— RECORDS SHOWN —

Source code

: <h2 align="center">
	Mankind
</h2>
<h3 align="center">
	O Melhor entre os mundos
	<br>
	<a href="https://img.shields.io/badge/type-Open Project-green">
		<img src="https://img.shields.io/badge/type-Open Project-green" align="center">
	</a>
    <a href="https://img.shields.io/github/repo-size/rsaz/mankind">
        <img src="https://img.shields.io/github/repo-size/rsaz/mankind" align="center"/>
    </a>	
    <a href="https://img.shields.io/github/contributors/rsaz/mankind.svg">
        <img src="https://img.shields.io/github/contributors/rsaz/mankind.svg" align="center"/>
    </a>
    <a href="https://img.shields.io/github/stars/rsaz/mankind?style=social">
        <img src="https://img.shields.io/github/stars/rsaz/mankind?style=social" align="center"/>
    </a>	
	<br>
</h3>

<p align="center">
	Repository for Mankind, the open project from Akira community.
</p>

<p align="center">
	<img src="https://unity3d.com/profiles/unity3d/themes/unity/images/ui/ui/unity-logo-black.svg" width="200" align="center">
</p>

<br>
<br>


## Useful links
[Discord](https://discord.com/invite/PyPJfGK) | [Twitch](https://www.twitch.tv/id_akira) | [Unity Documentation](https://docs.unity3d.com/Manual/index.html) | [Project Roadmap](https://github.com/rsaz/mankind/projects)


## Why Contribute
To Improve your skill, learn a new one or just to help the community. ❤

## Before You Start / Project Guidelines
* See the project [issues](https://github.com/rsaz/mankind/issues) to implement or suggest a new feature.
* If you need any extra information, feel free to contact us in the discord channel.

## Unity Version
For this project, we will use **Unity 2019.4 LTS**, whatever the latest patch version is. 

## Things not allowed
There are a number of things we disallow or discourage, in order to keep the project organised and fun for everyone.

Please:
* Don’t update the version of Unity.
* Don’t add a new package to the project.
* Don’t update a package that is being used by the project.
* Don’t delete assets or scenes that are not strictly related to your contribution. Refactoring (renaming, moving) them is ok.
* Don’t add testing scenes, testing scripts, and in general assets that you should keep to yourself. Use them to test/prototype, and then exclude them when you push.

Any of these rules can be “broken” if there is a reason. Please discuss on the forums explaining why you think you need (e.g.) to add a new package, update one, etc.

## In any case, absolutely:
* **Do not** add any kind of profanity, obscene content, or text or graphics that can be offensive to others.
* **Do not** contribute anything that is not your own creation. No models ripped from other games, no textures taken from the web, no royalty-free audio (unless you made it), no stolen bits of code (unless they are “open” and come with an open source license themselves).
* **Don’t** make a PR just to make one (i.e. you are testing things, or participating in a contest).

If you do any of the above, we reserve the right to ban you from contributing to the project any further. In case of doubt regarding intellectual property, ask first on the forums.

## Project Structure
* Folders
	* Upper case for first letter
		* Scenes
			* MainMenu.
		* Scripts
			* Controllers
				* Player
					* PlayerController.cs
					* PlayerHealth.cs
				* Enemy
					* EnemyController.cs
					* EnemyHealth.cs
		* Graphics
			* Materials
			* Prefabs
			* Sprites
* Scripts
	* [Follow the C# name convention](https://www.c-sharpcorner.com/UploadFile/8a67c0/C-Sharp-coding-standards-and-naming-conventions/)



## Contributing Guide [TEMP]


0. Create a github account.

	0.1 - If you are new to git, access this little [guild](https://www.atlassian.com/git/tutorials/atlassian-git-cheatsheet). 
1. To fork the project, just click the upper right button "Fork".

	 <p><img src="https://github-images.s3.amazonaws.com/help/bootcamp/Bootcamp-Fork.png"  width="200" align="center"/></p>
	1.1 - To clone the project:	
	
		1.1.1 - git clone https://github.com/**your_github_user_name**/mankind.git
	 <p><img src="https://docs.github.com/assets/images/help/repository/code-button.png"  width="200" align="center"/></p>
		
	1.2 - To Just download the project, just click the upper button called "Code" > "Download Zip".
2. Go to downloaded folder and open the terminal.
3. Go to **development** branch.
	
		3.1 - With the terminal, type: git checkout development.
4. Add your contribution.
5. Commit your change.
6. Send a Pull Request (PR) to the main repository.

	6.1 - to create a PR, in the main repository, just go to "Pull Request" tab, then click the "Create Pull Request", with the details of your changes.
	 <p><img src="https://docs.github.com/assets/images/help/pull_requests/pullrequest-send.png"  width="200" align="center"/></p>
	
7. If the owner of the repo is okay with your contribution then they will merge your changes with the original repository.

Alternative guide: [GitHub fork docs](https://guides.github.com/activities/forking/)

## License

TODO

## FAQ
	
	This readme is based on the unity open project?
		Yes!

— WHAT TO WORK ON —
Going through the entries, return every line holding the word "Create".

— YOUR SOLUTION —
0. Create a github account.
	6.1 - to create a PR, in the main repository, just go to "Pull Request" tab, then click the "Create Pull Request", with the details of your changes.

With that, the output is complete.